The noble Baroness also raised issues in regard to Nagorno-Karabakh. We fully support the efforts of the three co-chairmen of the OSCE Minsk group, the United States, Russia and France, to seek a just and lasting settlement of the Nagorno-Karabakh conflict. We are concerned at the lack of progress to date. We urge all parties to show their good will. The noble Baroness is also right that there is a proposal for the 1999 OSCE ministerial meeting to be held in Turkey. We have discussed the issues with the Government of Armenia who have announced today that they will raise no objection to the meeting taking place in Istanbul. I hope that to a certain extent that will calm some of the fears raised by the noble Baroness in relation to Armenia.
I have trespassed on your Lordships' time for longer than I had intended, but I have tried to cover the waterfront without doing too much of a travelogue 230 round the globe. Noble Lords raised important and interesting points and I hope I have been able to deal with most of them at least to your Lordships' satisfaction.

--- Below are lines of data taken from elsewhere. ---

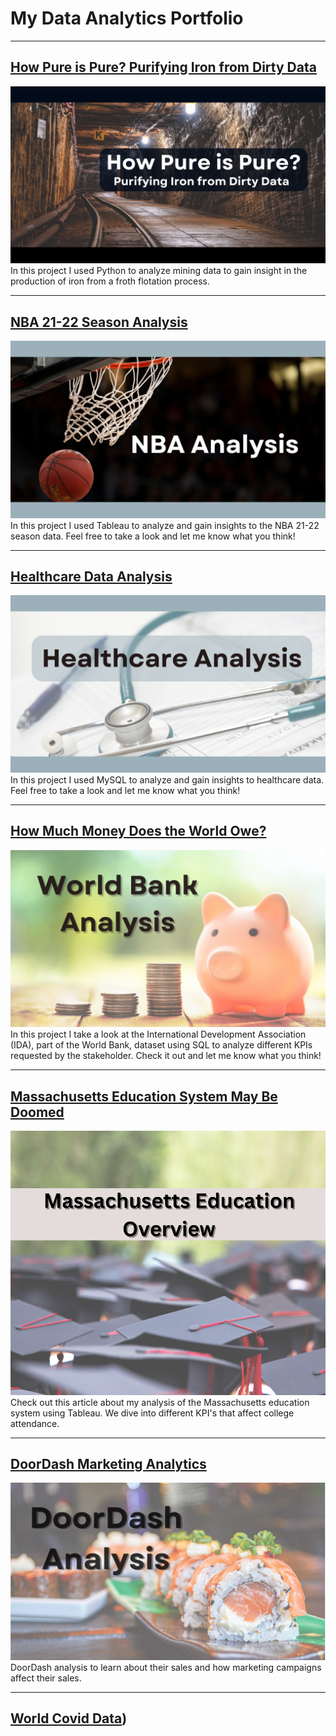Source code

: # My Data Analytics Portfolio
---
## [How Pure is Pure? Purifying Iron from Dirty Data](/Python_Engineering_Project.md)
[<img src="images/Python_Engineering_Project_Cover.png"/>](/Python_Engineering_Project.md)
In this project I used Python to analyze mining data to gain insight in the production of iron from a froth flotation process.

---
## [NBA 21-22 Season Analysis](/NBA_Analysis.md)
[<img src="images/NBA_Analysis_cover.png"/>](/NBA_Analysis.md)
In this project I used Tableau to analyze and gain insights to the NBA 21-22 season data. Feel free to take a look and let me know what you think!

---
## [Healthcare Data Analysis](/Healthcare_Analysis.md)
[<img src="images/HealthCare_Analysis_Cover.png"/>](/Healthcare_Analysis.md)
In this project I used MySQL to analyze and gain insights to healthcare data. Feel free to take a look and let me know what you think!

---
## [How Much Money Does the World Owe?](/SQL_Banking_Project.md)
[<img src="images/SQL_Banking_Cover.png"/>](/SQL_Banking_Project.md)
In this project I take a look at the International Development Association (IDA), part of the World Bank, dataset using SQL to analyze different KPIs requested by the stakeholder. Check it out and let me know what you think!

---
## [Massachusetts Education System May Be Doomed](/Massachusetts_School_Analysis.md)
[<img src="images/Massachusetts_Cover.png"/>](/Massachusetts_School_Analysis.md)
Check out this article about my analysis of the Massachusetts education system using Tableau. We dive into different KPI's that affect college attendance.

---
## [DoorDash Marketing Analytics](https://www.linkedin.com/pulse/doordash-marketing-analysis-julio-espinoza/)
[<img src="images/DoorDash Analytics.png"/>](https://www.linkedin.com/pulse/doordash-marketing-analysis-julio-espinoza/)
DoorDash analysis to learn about their sales and how marketing campaigns affect their sales.

---
## [World Covid Data](https://public.tableau.com/app/profile/julio.espinoza/viz/WorldCovidData_16570601864340/WorldCovidData))
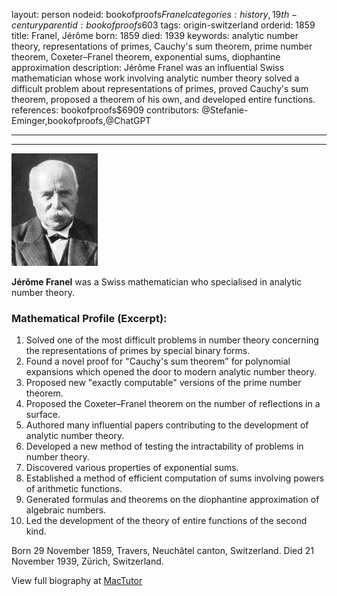 layout: person
nodeid: bookofproofs$Franel
categories: history,19th-century
parentid: bookofproofs$603
tags: origin-switzerland
orderid: 1859
title: Franel, Jérôme
born: 1859
died: 1939
keywords: analytic number theory, representations of primes, Cauchy's sum theorem, prime number theorem, Coxeter–Franel theorem, exponential sums, diophantine approximation
description: Jérôme Franel was an influential Swiss mathematician whose work involving analytic number theory solved a difficult problem about representations of primes, proved Cauchy's sum theorem, proposed a theorem of his own, and developed entire functions.
references: bookofproofs$6909
contributors: @Stefanie-Eminger,bookofproofs,@ChatGPT

---



---

![Franel.jpg](https://github.com/bookofproofs/bookofproofs.github.io/blob/main/_sources/_assets/images/portraits/Franel.jpg?raw=true)

**Jérôme Franel**  was a Swiss mathematician who specialised in analytic number theory.

### Mathematical Profile (Excerpt):
1. Solved one of the most difficult problems in number theory concerning the representations of primes by special binary forms.
2. Found a novel proof for "Cauchy's sum theorem" for polynomial expansions which opened the door to modern analytic number theory. 
3. Proposed new "exactly computable" versions of the prime number theorem.
4. Proposed the Coxeter–Franel theorem on the number of reflections in a surface.
5. Authored many influential papers contributing to the development of analytic number theory.
6. Developed a new method of testing the intractability of problems in number theory.
7. Discovered various properties of exponential sums.
8. Established a method of efficient computation of sums involving powers of arithmetic functions.
9. Generated formulas and theorems on the diophantine approximation of algebraic numbers.
10. Led the development of the theory of entire functions of the second kind.

Born 29 November 1859, Travers, Neuchâtel canton, Switzerland. Died 21 November 1939, Zürich, Switzerland.

View full biography at [MacTutor](https://mathshistory.st-andrews.ac.uk/Biographies/Franel/)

The Government intend to show leadership in the international community and in international organisations serving that community. I am sorry that the noble Lord, Lord Cockfield, felt it necessary to be a little derisory, a little sneering, about the Government's efforts to make British foreign policy count. As my right honourable friend the Prime Minister told the United Nations General Assembly in September, we believe in the United Nations. We believe in a modernised United Nations. The Government will build on the success of the Edinburgh Commonwealth Heads of Government meeting last year as well in regard to our relationship with the Commonwealth.
I hope that I have been able to cover most of the important points raised in your Lordships' House today. I hope too that I have been able to describe to the House how we are putting into action the Government's commitments, the commitments we made in our manifesto and the commitments we made in the FCO mission statement which my right honourable friend made after taking up office. I am proud of this Government's record, a record of real achievement, a record that we shall continue throughout this parliamentary Session.
§ Baroness Ramsay of Cartvale
My Lords, on behalf of my noble friend Lady Blackstone, I beg to move that this debate be adjourned until Monday next.
Moved, That the debate be adjourned until Monday next.—[Baroness Ramsay of Cartvale.]
§ On Question, Motion agreed to, and debate adjourned accordingly until Monday next.
§ House adjourned at twenty-six minutes before ten o'clock.